- Extracted entries
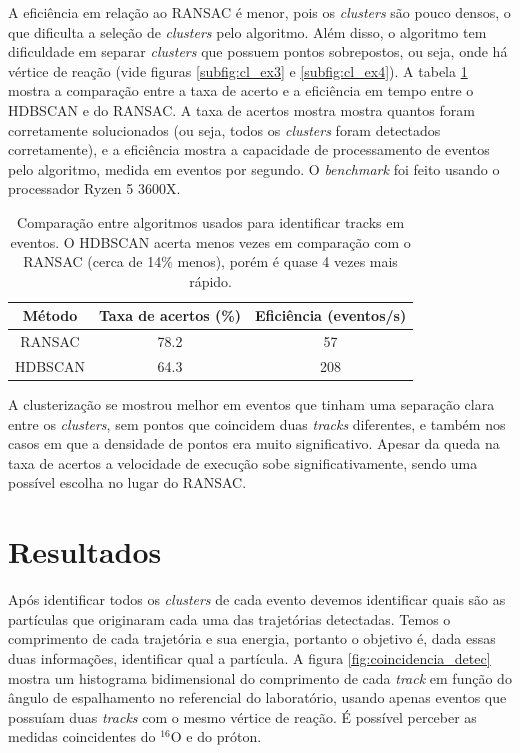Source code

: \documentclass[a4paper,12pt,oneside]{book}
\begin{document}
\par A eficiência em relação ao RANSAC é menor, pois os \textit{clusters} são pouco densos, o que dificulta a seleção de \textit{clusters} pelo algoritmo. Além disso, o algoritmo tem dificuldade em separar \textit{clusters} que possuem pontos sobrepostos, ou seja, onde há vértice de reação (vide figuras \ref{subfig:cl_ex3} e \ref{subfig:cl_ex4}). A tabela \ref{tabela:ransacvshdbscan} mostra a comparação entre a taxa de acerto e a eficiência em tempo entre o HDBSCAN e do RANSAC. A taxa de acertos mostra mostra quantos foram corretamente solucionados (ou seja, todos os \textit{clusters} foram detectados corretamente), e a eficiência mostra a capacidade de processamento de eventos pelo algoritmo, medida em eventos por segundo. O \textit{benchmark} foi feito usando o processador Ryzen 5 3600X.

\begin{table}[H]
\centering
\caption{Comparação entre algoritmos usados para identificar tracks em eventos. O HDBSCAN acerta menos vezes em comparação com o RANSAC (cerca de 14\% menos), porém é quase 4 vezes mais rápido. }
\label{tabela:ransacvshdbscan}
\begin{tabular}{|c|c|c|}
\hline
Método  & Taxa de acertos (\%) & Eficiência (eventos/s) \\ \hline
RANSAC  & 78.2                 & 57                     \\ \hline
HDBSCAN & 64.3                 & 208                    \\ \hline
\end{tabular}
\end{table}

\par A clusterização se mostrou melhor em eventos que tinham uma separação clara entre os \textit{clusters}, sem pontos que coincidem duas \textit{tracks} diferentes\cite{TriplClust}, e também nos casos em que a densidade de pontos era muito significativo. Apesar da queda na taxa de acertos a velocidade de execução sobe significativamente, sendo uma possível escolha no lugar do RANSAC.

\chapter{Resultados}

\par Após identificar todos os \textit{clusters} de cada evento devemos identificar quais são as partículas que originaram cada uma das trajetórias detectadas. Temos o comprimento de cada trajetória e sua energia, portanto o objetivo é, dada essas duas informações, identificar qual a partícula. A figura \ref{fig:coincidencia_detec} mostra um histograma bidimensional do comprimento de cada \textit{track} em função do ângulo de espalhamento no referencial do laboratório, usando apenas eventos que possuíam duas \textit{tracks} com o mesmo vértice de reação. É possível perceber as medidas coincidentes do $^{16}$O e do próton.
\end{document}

- What the task requires
Pull out all lines containing the word "hline" from the entries above.

- Task output
\hline
Método  & Taxa de acertos (\%) & Eficiência (eventos/s) \\ \hline
RANSAC  & 78.2                 & 57                     \\ \hline
HDBSCAN & 64.3                 & 208                    \\ \hline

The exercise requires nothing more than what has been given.